#### Information shown
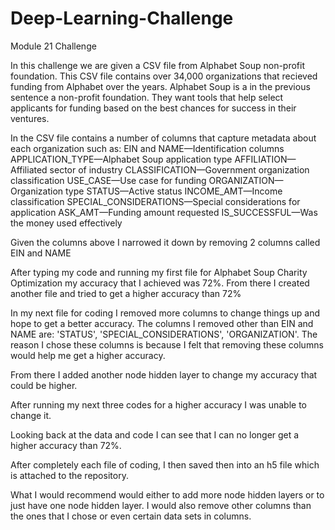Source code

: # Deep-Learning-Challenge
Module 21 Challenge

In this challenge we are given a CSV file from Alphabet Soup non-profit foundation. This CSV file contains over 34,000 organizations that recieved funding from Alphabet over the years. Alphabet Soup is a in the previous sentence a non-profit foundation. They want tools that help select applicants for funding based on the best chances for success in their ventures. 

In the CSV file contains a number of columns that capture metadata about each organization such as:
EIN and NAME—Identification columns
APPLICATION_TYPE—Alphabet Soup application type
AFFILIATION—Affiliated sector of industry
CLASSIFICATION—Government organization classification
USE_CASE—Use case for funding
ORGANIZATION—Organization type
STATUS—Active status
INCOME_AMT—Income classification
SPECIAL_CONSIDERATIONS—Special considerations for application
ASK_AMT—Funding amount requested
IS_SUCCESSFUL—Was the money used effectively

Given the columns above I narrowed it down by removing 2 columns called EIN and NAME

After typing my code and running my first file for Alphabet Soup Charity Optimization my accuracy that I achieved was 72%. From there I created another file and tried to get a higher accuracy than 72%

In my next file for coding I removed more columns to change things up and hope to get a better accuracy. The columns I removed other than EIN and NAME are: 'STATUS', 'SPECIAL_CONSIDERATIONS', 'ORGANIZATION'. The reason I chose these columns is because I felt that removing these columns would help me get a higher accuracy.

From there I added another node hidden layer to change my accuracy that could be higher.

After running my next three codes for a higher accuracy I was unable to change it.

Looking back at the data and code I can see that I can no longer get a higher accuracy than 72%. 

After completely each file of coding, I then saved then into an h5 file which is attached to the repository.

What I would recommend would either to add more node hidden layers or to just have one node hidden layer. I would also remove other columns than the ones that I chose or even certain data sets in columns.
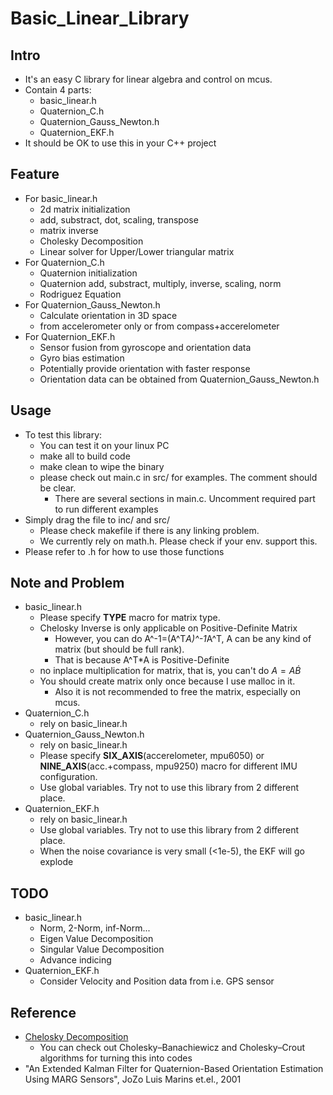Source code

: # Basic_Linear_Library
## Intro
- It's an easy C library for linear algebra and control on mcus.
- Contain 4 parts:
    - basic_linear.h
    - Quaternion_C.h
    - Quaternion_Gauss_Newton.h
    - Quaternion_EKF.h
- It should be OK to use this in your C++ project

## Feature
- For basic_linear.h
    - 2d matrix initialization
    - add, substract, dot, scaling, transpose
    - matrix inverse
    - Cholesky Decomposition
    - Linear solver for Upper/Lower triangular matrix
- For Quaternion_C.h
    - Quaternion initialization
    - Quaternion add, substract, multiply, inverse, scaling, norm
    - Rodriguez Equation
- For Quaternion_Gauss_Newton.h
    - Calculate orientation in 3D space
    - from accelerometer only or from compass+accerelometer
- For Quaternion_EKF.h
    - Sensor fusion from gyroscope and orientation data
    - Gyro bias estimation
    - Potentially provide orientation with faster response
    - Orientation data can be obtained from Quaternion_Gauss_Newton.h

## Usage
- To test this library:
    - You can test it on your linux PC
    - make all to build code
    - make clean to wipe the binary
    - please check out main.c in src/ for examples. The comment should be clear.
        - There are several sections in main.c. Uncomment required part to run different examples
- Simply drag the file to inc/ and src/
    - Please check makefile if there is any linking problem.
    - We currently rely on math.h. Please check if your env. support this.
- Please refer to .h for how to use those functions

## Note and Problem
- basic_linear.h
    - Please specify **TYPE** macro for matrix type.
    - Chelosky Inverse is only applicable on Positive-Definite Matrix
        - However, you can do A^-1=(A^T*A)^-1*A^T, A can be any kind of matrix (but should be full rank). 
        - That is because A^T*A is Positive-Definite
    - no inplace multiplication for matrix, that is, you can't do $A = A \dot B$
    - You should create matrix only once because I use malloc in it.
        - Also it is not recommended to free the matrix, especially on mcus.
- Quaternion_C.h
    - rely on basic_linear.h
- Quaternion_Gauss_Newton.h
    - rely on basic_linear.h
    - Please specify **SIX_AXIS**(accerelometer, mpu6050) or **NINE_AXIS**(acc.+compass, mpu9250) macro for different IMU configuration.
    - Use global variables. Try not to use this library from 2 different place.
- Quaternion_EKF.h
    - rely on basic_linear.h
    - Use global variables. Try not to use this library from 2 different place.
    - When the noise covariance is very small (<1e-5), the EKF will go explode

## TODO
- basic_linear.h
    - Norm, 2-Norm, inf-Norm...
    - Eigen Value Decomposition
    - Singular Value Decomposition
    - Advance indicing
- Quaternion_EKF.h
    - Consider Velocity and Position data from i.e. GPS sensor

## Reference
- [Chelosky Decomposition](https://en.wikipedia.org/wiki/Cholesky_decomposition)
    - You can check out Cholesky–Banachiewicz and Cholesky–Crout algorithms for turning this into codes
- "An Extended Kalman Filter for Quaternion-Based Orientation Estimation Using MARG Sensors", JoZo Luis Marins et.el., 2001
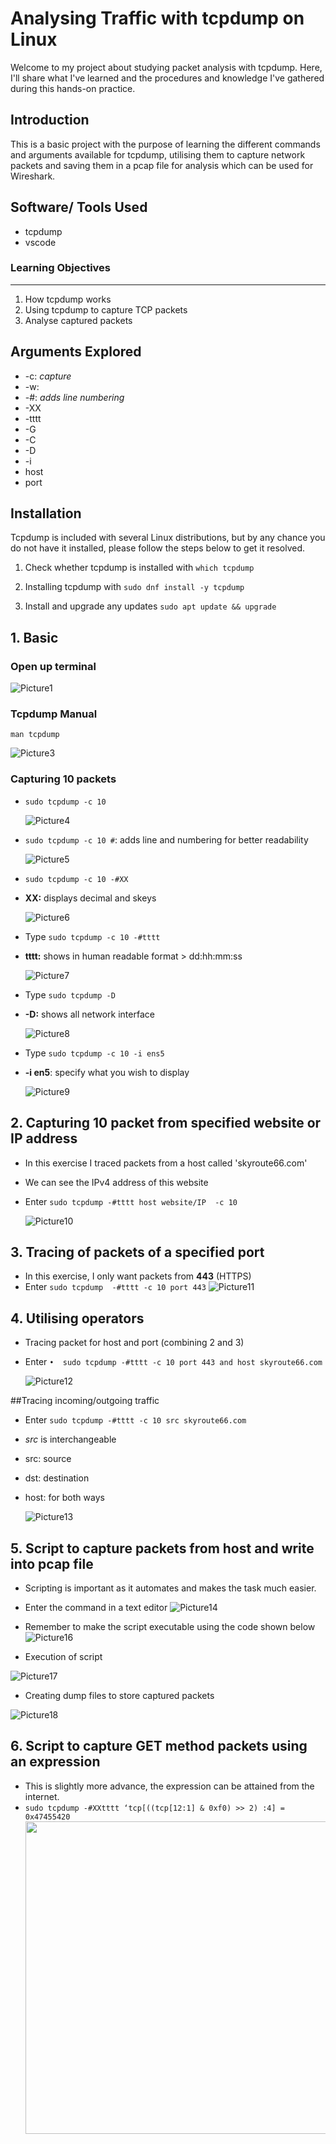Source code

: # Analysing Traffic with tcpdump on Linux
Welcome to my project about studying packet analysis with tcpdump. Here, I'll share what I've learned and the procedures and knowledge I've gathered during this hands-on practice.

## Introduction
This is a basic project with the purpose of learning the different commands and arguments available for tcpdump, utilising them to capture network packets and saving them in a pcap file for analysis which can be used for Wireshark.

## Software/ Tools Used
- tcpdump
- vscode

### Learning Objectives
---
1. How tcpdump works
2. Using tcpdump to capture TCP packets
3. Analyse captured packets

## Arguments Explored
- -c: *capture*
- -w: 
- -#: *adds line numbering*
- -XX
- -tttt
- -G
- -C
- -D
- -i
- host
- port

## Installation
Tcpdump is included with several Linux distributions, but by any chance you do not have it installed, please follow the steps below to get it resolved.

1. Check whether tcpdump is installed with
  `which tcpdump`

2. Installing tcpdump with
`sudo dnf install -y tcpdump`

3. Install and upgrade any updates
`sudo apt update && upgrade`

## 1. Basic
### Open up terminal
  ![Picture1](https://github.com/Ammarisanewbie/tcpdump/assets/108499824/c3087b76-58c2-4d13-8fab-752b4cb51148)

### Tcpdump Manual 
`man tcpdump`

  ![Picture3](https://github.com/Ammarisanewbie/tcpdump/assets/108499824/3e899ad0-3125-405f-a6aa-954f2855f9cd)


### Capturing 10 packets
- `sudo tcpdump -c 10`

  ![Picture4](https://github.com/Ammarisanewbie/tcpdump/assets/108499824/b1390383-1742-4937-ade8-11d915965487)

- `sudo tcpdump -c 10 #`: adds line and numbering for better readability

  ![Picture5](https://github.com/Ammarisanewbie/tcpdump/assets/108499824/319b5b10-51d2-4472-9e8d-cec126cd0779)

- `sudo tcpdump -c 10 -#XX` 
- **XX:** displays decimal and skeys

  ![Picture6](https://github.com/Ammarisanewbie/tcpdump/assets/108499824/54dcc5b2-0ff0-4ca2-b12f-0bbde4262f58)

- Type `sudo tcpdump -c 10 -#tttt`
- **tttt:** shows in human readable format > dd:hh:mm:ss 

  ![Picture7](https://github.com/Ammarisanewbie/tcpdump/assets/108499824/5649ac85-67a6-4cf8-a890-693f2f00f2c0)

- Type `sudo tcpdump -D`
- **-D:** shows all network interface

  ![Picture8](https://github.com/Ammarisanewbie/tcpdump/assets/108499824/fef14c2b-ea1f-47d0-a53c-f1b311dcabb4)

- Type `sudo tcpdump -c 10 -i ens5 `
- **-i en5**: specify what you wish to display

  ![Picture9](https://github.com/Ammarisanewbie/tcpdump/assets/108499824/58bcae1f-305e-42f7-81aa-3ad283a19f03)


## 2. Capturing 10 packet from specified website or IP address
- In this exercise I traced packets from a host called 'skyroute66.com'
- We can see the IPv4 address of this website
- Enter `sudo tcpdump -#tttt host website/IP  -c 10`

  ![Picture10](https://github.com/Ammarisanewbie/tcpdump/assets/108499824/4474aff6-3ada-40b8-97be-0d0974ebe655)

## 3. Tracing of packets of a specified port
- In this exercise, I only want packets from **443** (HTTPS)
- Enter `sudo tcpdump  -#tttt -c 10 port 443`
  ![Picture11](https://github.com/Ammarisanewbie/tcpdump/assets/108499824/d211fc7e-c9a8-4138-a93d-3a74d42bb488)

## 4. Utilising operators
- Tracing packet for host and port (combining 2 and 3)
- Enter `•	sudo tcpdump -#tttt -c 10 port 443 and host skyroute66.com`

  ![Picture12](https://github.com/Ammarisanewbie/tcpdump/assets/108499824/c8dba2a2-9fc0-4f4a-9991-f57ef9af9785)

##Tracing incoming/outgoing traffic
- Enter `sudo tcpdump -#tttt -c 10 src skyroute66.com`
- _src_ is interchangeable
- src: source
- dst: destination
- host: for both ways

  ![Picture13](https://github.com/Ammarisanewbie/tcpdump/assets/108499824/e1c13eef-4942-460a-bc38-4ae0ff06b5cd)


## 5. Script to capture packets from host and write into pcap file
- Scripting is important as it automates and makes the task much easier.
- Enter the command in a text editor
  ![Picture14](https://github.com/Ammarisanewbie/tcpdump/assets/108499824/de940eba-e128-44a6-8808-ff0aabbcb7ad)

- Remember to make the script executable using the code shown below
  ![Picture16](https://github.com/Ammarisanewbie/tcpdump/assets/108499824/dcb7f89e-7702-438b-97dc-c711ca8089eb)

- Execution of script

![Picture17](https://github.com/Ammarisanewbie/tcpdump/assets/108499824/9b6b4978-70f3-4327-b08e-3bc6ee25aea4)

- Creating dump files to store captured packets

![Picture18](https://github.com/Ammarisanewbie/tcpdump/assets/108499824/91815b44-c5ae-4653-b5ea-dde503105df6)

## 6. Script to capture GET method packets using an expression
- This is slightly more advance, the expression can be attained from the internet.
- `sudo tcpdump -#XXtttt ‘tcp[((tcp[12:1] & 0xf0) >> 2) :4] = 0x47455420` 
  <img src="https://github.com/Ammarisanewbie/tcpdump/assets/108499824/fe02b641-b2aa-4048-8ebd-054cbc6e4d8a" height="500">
########
§ What to work on
Run a filter over the data above and keep each line that contains the word "upgrade".

§ Task answer
3. Install and upgrade any updates
`sudo apt update && upgrade`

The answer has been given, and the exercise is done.